An HDAC/PI3K Inhibitor Shows Potential as a Senolytic Drug
Researchers are discovering new senolytic drugs at a fairly steady pace. These compounds can selectively destroy senescent cells, though their efficacy varies widely, both generally and by origin and tissue of senescent cell. It requires the destruction of a sizable fraction of the burden of senescent cells in aged tissues to produce the rapid, sizable rejuvenation observed in mice treated with the best of the senolytics discovered to date. Senolytics that clear only a small fraction of lingering senescent cells are far less interesting.
The study noted here is an example of the sort of early stage discovery taking place in this part of the field, with researchers presenting in vitro data only on their drug of interest. Animal data arrives later, if at all: evidence of efficacy in destroying senescent cells in a cell culture often fails to translate to efficacy in destroying senescent cells in a living mammal.
The accumulation of senescent cells has an important role in the phenotypical changes observed in ageing and in many age-related pathologies. Thus, the strategies designed to prevent these effects, collectively known as senotherapies, have a strong clinical potential. Senolytics are a type of senotherapy aimed at specifically eliminating senescent cells from tissues. Several small molecule compounds with senolytic properties have already been identified, but their specificity and range of action are variable. Because of this, potential novel senolytics are being actively investigated.
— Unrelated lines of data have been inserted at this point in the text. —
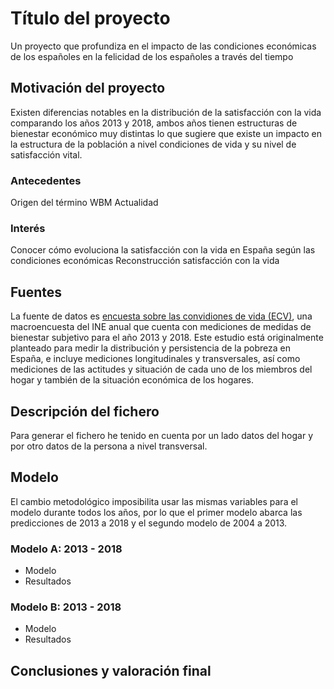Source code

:# Título del proyecto
Un proyecto que profundiza en el impacto de las condiciones económicas de los españoles en la felicidad de los españoles a través del tiempo

## Motivación del proyecto
Existen diferencias notables en la distribución de la satisfacción con la vida comparando los años 2013 y 2018, ambos años tienen estructuras de bienestar económico muy distintas
lo que sugiere que existe un impacto en la estructura de la población a nivel condiciones de vida y su nivel de satisfacción vital.

### Antecedentes
Origen del término WBM
Actualidad

### Interés
Conocer cómo evoluciona la satisfacción con la vida en España según las condiciones económicas 
Reconstrucción satisfacción con la vida

## Fuentes
La fuente de datos es [encuesta sobre las convidiones de vida (ECV)](https://www.ine.es/dyngs/INEbase/es/operacion.htm?c=Estadistica_C&cid=1254736176807&menu=resultados&idp=1254735976608#!tabs-1254736194793), 
una macroencuesta del INE anual que cuenta con mediciones de medidas de bienestar subjetivo para el año 2013 y 2018.
Este estudio está originalmente planteado para medir la distribución y persistencia de la pobreza en España, e incluye mediciones longitudinales y transversales, 
así como mediciones de las actitudes y situación de cada uno de los miembros del hogar y también de la situación económica de los hogares. 

## Descripción del fichero
Para generar el fichero he tenido en cuenta por un lado datos del hogar y por otro datos de la persona a nivel transversal.  


## Modelo
El cambio metodológico imposibilita usar las mismas variables para el modelo durante todos los años, por lo que el primer modelo abarca las predicciones de 2013 a 2018 
y el segundo modelo de 2004 a 2013.

### Modelo A: 2013 - 2018

* Modelo
* Resultados

### Modelo B: 2013 - 2018

* Modelo
* Resultados

## Conclusiones y valoración final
Given the involvement of histone deacetylases (HDACs and the PI3K pathway in senescence, we hypothesized that the dual inhibitor CUDC-907, a drug already in clinical trials for its antineoplastic effects, could have senolytic effects. Here, we show that CUDC-907 was indeed able to selectively induce apoptosis in cells driven to senesce by p53 expression, but not when senescence happened in the absence of p53. Consistent with this, CUDC-907 showed senolytic properties in different cell models of stress-induced senescence.
Our results also indicate that the senolytic functions of CUDC-907 depend on the inhibitory effects of both HDACs and PI3K, which leads to an increase in p53 and a reduction in BH3 pro-survival proteins. Taken together, our results show that CUDC-907 has the potential to be a clinically relevant senolytic in pathological conditions in which stress-induced senescence is involved.